Witnesses with a better view included Charles Hillier, who was driving the truck that blocked Carey's view, Kevin Benware, who was walking his dog near the Amtrak station, and Jon Gilbert, who was walking home from work when the incident occurred at about 4:20 p.m.
All three testified on Friday that they saw or heard Bruno and Baptie arguing in the parking lot.
Hillier said Baptie threw the first punch but missed. The swing that Bruno followed with appeared to be a glancing blow to the neck that the truck driver — who couldn't see a weapon in either man's hand — said he didn't think was serious until he heard that a man had died in the parking lot.
Benware said he too didn't think the swing he saw Bruno take at Baptie was a serious strike.
"It was a lunging, reaching swing, like a scared lunge out.
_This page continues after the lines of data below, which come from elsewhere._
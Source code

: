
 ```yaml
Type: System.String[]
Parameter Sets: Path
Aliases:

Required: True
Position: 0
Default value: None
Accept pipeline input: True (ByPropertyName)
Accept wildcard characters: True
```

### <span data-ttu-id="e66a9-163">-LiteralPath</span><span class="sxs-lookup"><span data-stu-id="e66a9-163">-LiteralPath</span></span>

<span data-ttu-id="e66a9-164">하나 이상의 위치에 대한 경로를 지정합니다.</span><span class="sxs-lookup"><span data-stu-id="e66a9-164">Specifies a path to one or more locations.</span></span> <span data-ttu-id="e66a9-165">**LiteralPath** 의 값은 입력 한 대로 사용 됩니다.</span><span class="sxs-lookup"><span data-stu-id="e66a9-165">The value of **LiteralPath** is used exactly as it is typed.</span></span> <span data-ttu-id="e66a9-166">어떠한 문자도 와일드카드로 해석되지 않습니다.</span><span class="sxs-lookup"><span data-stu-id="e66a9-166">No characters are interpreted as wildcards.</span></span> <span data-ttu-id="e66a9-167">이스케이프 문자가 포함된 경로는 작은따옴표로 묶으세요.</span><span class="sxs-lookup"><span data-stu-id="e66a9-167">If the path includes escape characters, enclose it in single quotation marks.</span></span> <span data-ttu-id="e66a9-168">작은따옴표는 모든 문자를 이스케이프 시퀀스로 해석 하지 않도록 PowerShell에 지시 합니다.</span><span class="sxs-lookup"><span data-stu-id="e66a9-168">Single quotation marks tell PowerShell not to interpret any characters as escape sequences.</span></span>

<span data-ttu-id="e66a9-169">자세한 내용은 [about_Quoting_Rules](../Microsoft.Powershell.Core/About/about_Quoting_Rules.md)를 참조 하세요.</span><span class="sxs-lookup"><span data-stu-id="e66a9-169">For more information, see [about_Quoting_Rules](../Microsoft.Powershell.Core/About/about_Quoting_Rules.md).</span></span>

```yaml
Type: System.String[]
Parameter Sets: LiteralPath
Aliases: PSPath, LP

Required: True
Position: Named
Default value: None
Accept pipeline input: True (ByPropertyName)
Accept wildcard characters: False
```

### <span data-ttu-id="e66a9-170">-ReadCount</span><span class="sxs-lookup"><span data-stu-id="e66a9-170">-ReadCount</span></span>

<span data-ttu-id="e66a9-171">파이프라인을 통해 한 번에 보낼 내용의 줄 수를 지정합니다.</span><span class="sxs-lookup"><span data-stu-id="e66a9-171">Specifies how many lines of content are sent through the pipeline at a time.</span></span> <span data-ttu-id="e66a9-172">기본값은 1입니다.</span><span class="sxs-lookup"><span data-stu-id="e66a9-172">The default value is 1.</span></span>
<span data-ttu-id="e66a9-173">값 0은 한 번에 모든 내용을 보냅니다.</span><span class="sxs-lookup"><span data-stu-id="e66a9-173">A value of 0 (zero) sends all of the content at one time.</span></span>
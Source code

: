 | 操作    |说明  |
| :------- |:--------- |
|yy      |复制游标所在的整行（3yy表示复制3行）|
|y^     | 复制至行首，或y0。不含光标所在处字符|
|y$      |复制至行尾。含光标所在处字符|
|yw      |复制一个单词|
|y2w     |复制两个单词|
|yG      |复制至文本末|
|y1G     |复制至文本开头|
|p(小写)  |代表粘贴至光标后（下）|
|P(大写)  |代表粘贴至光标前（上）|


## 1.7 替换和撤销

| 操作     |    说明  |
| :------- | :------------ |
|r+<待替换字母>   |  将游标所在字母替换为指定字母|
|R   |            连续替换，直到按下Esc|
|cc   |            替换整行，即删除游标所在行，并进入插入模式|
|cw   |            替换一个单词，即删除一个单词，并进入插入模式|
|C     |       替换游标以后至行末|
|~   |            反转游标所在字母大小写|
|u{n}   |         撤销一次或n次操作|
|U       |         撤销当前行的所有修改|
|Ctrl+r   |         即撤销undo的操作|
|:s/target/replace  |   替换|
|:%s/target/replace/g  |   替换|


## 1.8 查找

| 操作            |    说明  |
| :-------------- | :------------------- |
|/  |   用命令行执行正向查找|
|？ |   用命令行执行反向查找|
Like a slap swing as if he was trying to avoid getting close," Benware said.
But the result of the quick strike, allegedly carried out with a blade that police recovered later that day, was devastating, according to testimony by a city police officer and an EMT.
"It was perhaps the largest amount of blood I've seen from a victim in my career," said retired police Cpl. Edward Larson who was the first law enforcement officer at the scene, where three people were trying to staunch wounds to Baptie's throat and a serious laceration on his left forearm.
Denis Kitchen, an EMT for Regional Ambulance Service, said paramedics were unable to find a pulse for Baptie when they arrived, and pronounced him dead before reaching the hospital.
"The wound started in the front and went around to the back and was very deep," Kitchen said of the cut to Baptie's neck. "It cut through the carotid artery right through to the bone."
Throughout the day, prosecutors presented photographs of the scene to the jury and played a number of videos recorded by cameras in the police cruiser, on the Walmart building and in the bank's drive-through window that showed different episodes of events leading up to the incident.
The trial will start again on Monday and is expected to last all week.